抗がん薬治療はなるべくならしたくないのですが
2018年11月末に乳がんステージⅡと診断されて乳房温存手術を行いました。リンパ節転移が12個あり、リンパ節廓清(かくせい)をしました。ホルモン受容体、エストロゲン、プロゲステロン共に陽性。脈管侵襲が陽性、核異形度:2、HER2:陽性1+、Ki67:10.8%、今後の治療はルミナルAタイプ、ホルモン療法として*ノルバデックス(一般名タモキシフェン)10年、そして放射線ということです。

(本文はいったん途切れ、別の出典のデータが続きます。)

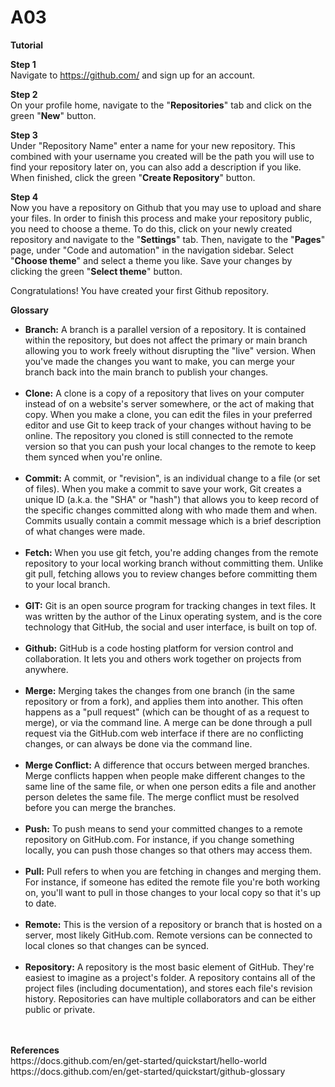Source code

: # A03
**Tutorial** </br>

**Step 1** </br>
Navigate to https://github.com/ and sign up for an account.</br>

**Step 2** </br>
On your profile home, navigate to the "**Repositories**" tab and click on the green "**New**" button.</br>

**Step 3** </br>
Under "Repository Name" enter a name for your new repository. This combined with your username you created will be the path you will use to find your repository later on, you can also add a description if you like. When finished, click the green "**Create Repository**" button.</br>

**Step 4** </br>
Now you have a repository on Github that you may use to upload and share your files. In order to finish this process and make your repository public, you need to choose a theme. To do this, click on your newly created repository and navigate to the "**Settings**" tab. Then, navigate to the "**Pages**" page, under "Code and automation" in the navigation sidebar. Select "**Choose theme**" and select a theme you like. Save your changes by clicking the green "**Select theme**" button.</br>

Congratulations! You have created your first Github repository.</br>

**Glossary** </br>
<ul>
  <li> <b>Branch:</b> A branch is a parallel version of a repository. It is contained within the repository, but does not affect the primary or main branch allowing you to work freely without disrupting the "live" version. When you've made the changes you want to make, you can merge your branch back into the main branch to publish your changes.</li> </br>
<li><b>Clone:</b> A clone is a copy of a repository that lives on your computer instead of on a website's server somewhere, or the act of making that copy. When you make a clone, you can edit the files in your preferred editor and use Git to keep track of your changes without having to be online. The repository you cloned is still connected to the remote version so that you can push your local changes to the remote to keep them synced when you're online.</li></br>
<li><b>Commit:</b> A commit, or "revision", is an individual change to a file (or set of files). When you make a commit to save your work, Git creates a unique ID (a.k.a. the "SHA" or "hash") that allows you to keep record of the specific changes committed along with who made them and when. Commits usually contain a commit message which is a brief description of what changes were made.</li></br>
<li><b>Fetch:</b> When you use git fetch, you're adding changes from the remote repository to your local working branch without committing them. Unlike git pull, fetching allows you to review changes before committing them to your local branch.</li></br>
<li><b>GIT:</b> Git is an open source program for tracking changes in text files. It was written by the author of the Linux operating system, and is the core technology that GitHub, the social and user interface, is built on top of.</li></br>
<li><b>Github:</b> GitHub is a code hosting platform for version control and collaboration. It lets you and others work together on projects from anywhere.</li></br>
<li><b>Merge:</b> Merging takes the changes from one branch (in the same repository or from a fork), and applies them into another. This often happens as a "pull request" (which can be thought of as a request to merge), or via the command line. A merge can be done through a pull request via the GitHub.com web interface if there are no conflicting changes, or can always be done via the command line.</li></br>
<li><b>Merge Conflict:</b> A difference that occurs between merged branches. Merge conflicts happen when people make different changes to the same line of the same file, or when one person edits a file and another person deletes the same file. The merge conflict must be resolved before you can merge the branches.</li></br>
<li><b>Push:</b> To push means to send your committed changes to a remote repository on GitHub.com. For instance, if you change something locally, you can push those changes so that others may access them.</li></br>
<li><b>Pull:</b> Pull refers to when you are fetching in changes and merging them. For instance, if someone has edited the remote file you're both working on, you'll want to pull in those changes to your local copy so that it's up to date.</li></br>
<li><b>Remote:</b> This is the version of a repository or branch that is hosted on a server, most likely GitHub.com. Remote versions can be connected to local clones so that changes can be synced.</li></br>
<li><b>Repository:</b> A repository is the most basic element of GitHub. They're easiest to imagine as a project's folder. A repository contains all of the project files (including documentation), and stores each file's revision history. Repositories can have multiple collaborators and can be either public or private.</li></br>
</ul>
</br>
<b>References</b> </br>
https://docs.github.com/en/get-started/quickstart/hello-world </br>
https://docs.github.com/en/get-started/quickstart/github-glossary
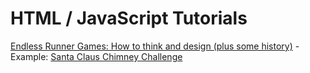 # HTML / JavaScript Tutorials

[Endless Runner Games: How to think and design (plus some history)](https://www.gamasutra.com/blogs/BenChong/20150112/233958/Endless_Runner_Games_How_to_think_and_design_plus_some_history.php) - Example: [Santa Claus Chimney Challenge](http://cdn-factory.marketjs.com/en/santa-claus-chimney-challenge/index.html)

[]()

[]()

[]()

[]()
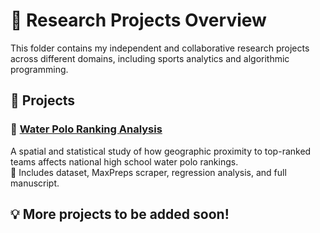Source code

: # 🧪 Research Projects Overview

This folder contains my independent and collaborative research projects across different domains, including sports analytics and algorithmic programming.

## 📁 Projects

### 🔹 [Water Polo Ranking Analysis](./waterpolo-ranking-analysis/)
A spatial and statistical study of how geographic proximity to top-ranked teams affects national high school water polo rankings.  
📄 Includes dataset, MaxPreps scraper, regression analysis, and full manuscript.

## 💡 More projects to be added soon!
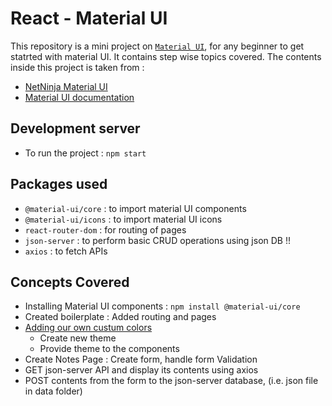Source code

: # React - Material UI
This repository is a mini project on [`Material UI`](https://material-ui.com/getting-started/installation/), for any beginner to get statrted with material UI. It contains step wise topics covered. The contents inside this project is taken from :
- [NetNinja Material UI](https://www.youtube.com/playlist?list=PL4cUxeGkcC9gjxLvV4VEkZ6H6H4yWuS58)
- [Material UI documentation](https://material-ui.com/)

## Development server
- To run the project : `npm start`

## Packages used
- `@material-ui/core` : to import material UI components
- `@material-ui/icons` : to import material UI icons
- `react-router-dom` : for routing of pages
- `json-server` : to perform basic CRUD operations using json DB !!
- `axios` : to fetch APIs

## Concepts Covered
- Installing Material UI components : `npm install @material-ui/core`
- Created boilerplate : Added routing and pages
- [Adding our own custum colors](https://material-ui.com/customization/theming/)
  - Create new theme
  - Provide theme to the components
- Create Notes Page : Create form, handle form Validation
- GET json-server API and display its contents using axios 
- POST contents from the form to the json-server database, (i.e. json file in data folder)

ただ、脈管侵襲が陽性ということから、抗がん薬の*TC療法(1回/3週間)4サイクルを行うほうがいいのではということです。
そこでご相談です。できることなら抗がん薬治療はしたくないのですが、主治医の言うように念のため行ってみたほうがいいのか悩んでいます。
(48歳 女性 大阪府)
A 術後化学療法を勧める
乳腺外科医長の上野貴史さん
この患者さんはサブタイプ分類ではルミナルAタイプに該当していますが、リンパ節転移が12個もあった場合、ホルモン療法ではなく抗がん薬治療をするのが標準的な考え方です。
ルミナルAタイプの場合、化学療法は不要でホルモン療法のみで良いということになっていますが、それはリンパ節転移がない患者さんや、あったとしてもリンパ節転移が3個までの患者さんを対象にしているので、いくらルミナルAタイプだったとしてもリンパ節転移が12個もある場合、clinical high riskとして抗がん薬を使用しないという選択はほとんどの医師は取らないと思います。
ですからこの患者さんの場合、抗がん薬治療を避けておられるようですが、リンパ節転移が12個もあった場合には再発のリスクは格段に高くなるので、主治医が言うように術後化学療法として少なくともTC療法を行うことをお勧めします。アンスラサイクリン系とタキサン系の両者を使用する化学療法を考えたほうがよいかも知れません。